I’ve created a tsibble using just the release year and IMDb scores, since I don’t have specific dates. This structure allows me to proceed with time-series analysis, focusing on yearly changes in IMDb ratings.


Plotting the Data Over Time

I’ll plot IMDb scores over time to get a visual understanding of any trends or patterns. This helps me identify any immediate changes in scores over different years.

# Plot IMDb scores over time

ggplot(netflix_tsibble, aes(x = release_year, y = imdb_score)) +
  geom_line(color = "blue") +
  labs(title = "IMDb Scores Over Time", x = "Release Year", y = "IMDb Score") +
  theme_minimal()

Explanation of Initial Plot

The plot shows that IMDb scores have fluctuated over time, with some periods displaying higher concentrations of certain scores. Early in the dataset, there are fewer titles, which may explain the more consistent higher scores. In recent years, with a much larger volume of content, there’s a broader range of scores, leading to more variation, including both high and low scores.
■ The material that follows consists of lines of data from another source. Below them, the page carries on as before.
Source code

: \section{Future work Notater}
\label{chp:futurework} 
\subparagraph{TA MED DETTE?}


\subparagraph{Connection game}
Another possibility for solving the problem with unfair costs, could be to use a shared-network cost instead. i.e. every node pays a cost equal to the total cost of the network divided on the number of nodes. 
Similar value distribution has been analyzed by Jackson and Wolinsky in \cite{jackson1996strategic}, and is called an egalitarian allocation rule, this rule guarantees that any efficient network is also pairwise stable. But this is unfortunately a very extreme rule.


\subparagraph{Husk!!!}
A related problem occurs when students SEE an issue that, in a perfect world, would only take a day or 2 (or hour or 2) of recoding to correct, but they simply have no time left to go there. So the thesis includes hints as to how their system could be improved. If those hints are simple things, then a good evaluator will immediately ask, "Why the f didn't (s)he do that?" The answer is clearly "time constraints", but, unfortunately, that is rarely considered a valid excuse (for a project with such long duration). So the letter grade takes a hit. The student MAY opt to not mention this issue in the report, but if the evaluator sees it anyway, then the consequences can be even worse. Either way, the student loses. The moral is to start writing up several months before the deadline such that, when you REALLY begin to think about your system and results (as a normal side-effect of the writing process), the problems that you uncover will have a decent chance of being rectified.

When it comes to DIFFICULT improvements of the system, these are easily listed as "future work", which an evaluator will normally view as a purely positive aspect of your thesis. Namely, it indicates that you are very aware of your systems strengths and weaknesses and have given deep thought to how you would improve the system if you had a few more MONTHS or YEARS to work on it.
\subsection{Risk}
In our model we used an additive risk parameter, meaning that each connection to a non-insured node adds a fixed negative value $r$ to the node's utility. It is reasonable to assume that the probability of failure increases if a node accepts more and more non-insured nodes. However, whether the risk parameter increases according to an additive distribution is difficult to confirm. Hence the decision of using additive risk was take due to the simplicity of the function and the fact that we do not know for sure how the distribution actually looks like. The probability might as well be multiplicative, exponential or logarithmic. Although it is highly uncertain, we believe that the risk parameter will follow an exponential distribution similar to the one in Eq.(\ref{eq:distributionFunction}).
Plot Subsets (Pre-2000 and Post-2000)

We can create two separate plots, one for titles released before 2000 and one for titles released from 2000 onward. These plots will help visualize the trends and patterns in IMDb scores for each time period.

# Plot IMDb scores for Pre-2000
ggplot(pre_2000, aes(x = release_year, y = imdb_score)) +
  geom_point(color = "blue", alpha = 0.5) +
  geom_smooth(method = "lm", color = "red", se = FALSE) +
  labs(title = "IMDb Scores (Pre-2000)", x = "Release Year", y = "IMDb Score") +
  theme_minimal()
## `geom_smooth()` using formula = 'y ~ x'

# Plot IMDb scores for Post-2000
ggplot(post_2000, aes(x = release_year, y = imdb_score)) +
  geom_point(color = "blue", alpha = 0.5) +
  geom_smooth(method = "lm", color = "red", se = FALSE) +
  labs(title = "IMDb Scores (Post-2000)", x = "Release Year", y = "IMDb Score") +
  theme_minimal()
## `geom_smooth()` using formula = 'y ~ x'

Explanation

These plots clearly show the differences in trends before and after 2000. As expected, the pre-2000 plot shows a downward trend line with fewer data points, while the post-2000 plot reveals a more pronounced downward trend, consistent with the larger volume of content produced in recent years.
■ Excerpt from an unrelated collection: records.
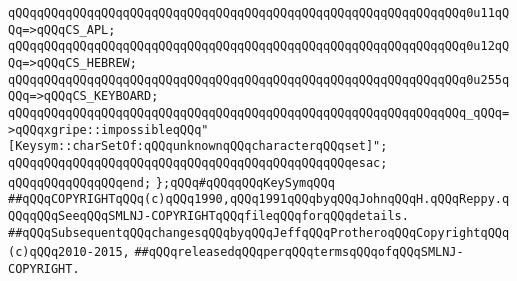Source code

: \verb|qQQqqQQqqQQqqQQqqQQqqQQqqQQqqQQqqQQqqQQqqQQqqQQqqQQqqQQqqQQqqQQq0u11qQQq=>qQQqCS_APL;|\newline
\verb|qQQqqQQqqQQqqQQqqQQqqQQqqQQqqQQqqQQqqQQqqQQqqQQqqQQqqQQqqQQqqQQq0u12qQQq=>qQQqCS_HEBREW;|\newline
\verb|qQQqqQQqqQQqqQQqqQQqqQQqqQQqqQQqqQQqqQQqqQQqqQQqqQQqqQQqqQQqqQQq0u255qQQq=>qQQqCS_KEYBOARD;|\newline
\verb|qQQqqQQqqQQqqQQqqQQqqQQqqQQqqQQqqQQqqQQqqQQqqQQqqQQqqQQqqQQqqQQq_qQQq=>qQQqxgripe::impossibleqQQq"[Keysym::charSetOf:qQQqunknownqQQqcharacterqQQqset]";|\newline
\verb|qQQqqQQqqQQqqQQqqQQqqQQqqQQqqQQqqQQqqQQqqQQqqQQqesac;|\newline
\verb|qQQqqQQqqQQqqQQqend;|\newline
\newline
\verb|};qQQq#qQQqqQQqKeySymqQQq|\newline
\newline
\newline
\verb|##qQQqCOPYRIGHTqQQq(c)qQQq1990,qQQq1991qQQqbyqQQqJohnqQQqH.qQQqReppy.qQQqqQQqSeeqQQqSMLNJ-COPYRIGHTqQQqfileqQQqforqQQqdetails.|\newline
\verb|##qQQqSubsequentqQQqchangesqQQqbyqQQqJeffqQQqProtheroqQQqCopyrightqQQq(c)qQQq2010-2015,|\newline
\verb|##qQQqreleasedqQQqperqQQqtermsqQQqofqQQqSMLNJ-COPYRIGHT.|\newline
Plot a Bar Graph for the Count of Titles Each Year

To better understand the distribution of Netflix titles over time, I’ll plot a bar graph showing the number of titles released in each year.

# Count the number of titles per year
title_counts <- netflix_data %>%
  group_by(release_year) %>%
  summarise(count = n())

# Bar plot showing the number of titles per year
ggplot(title_counts, aes(x = release_year, y = count)) +
  geom_bar(stat = "identity", fill = "skyblue") +
  labs(title = "Number of Netflix Titles Released Each Year", x = "Release Year", y = "Count of Titles") +
  theme_minimal() +
  theme(axis.text.x = element_text(angle = 45, hjust = 1))

Explanation

The bar plot will show the growth in Netflix’s content library over time. We expect to see a sharp rise in the number of titles released per year, particularly after 2000, which explains the increasing variation in IMDb scores during this period. This also supports the insight that more recent years have a wider range of IMDb ratings, driven by the sheer volume of content.
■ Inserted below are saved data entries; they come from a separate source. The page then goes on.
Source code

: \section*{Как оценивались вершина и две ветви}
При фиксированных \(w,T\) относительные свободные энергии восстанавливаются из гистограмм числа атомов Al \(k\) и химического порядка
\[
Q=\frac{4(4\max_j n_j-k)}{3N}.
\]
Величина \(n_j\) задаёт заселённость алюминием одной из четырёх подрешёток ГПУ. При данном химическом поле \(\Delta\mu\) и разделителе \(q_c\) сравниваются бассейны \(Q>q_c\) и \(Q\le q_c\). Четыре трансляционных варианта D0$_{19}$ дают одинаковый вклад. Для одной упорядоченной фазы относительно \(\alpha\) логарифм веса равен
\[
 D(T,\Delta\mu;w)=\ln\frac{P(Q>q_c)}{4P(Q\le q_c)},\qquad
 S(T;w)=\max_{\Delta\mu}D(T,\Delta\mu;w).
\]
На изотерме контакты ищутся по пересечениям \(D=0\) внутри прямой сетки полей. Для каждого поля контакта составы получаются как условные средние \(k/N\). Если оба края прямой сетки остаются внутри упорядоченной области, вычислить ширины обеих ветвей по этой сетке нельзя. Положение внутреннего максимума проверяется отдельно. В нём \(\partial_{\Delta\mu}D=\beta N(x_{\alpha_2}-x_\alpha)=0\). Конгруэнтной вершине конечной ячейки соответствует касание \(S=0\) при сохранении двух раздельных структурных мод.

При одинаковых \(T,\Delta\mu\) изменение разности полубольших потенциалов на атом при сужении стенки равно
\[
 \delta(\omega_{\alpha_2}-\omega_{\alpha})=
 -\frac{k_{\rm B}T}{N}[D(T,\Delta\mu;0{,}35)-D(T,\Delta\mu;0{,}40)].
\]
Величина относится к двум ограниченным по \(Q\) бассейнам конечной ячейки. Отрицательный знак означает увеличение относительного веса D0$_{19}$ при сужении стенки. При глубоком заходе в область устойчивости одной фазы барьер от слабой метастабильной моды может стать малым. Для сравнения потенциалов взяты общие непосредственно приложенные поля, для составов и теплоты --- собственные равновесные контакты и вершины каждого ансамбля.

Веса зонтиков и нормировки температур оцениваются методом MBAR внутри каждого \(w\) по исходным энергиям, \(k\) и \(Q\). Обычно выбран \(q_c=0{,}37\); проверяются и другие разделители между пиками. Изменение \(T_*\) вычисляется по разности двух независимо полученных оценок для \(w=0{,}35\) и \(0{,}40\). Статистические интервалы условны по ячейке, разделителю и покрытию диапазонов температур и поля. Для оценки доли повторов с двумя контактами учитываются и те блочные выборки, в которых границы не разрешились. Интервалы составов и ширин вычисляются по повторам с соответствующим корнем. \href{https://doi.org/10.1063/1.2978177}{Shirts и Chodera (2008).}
Smoothing and Detecting Seasonality

I’ll now apply LOESS smoothing to detect more nuanced patterns in the data and explore whether seasonality might be present.

# Smoothing the data
ggplot(netflix_tsibble, aes(x = release_year, y = imdb_score)) +
  geom_point(color = "blue", alpha = 0.5) +
  geom_smooth(method = "loess", color = "green") +
  labs(title = "Smoothed IMDb Scores Over Time", x = "Release Year", y = "IMDb Score") +
  theme_minimal()
## `geom_smooth()` using formula = 'y ~ x'

# ACF and PACF to check for seasonality
acf(netflix_tsibble$imdb_score, na.action = na.pass, main = "ACF of IMDb Scores")

pacf(netflix_tsibble$imdb_score, na.action = na.pass, main = "PACF of IMDb Scores")

Explanation:

The LOESS smoothing curve highlights fluctuations in IMDb scores that the linear model couldn’t capture. For instance, there may be certain periods where scores rise temporarily before falling again.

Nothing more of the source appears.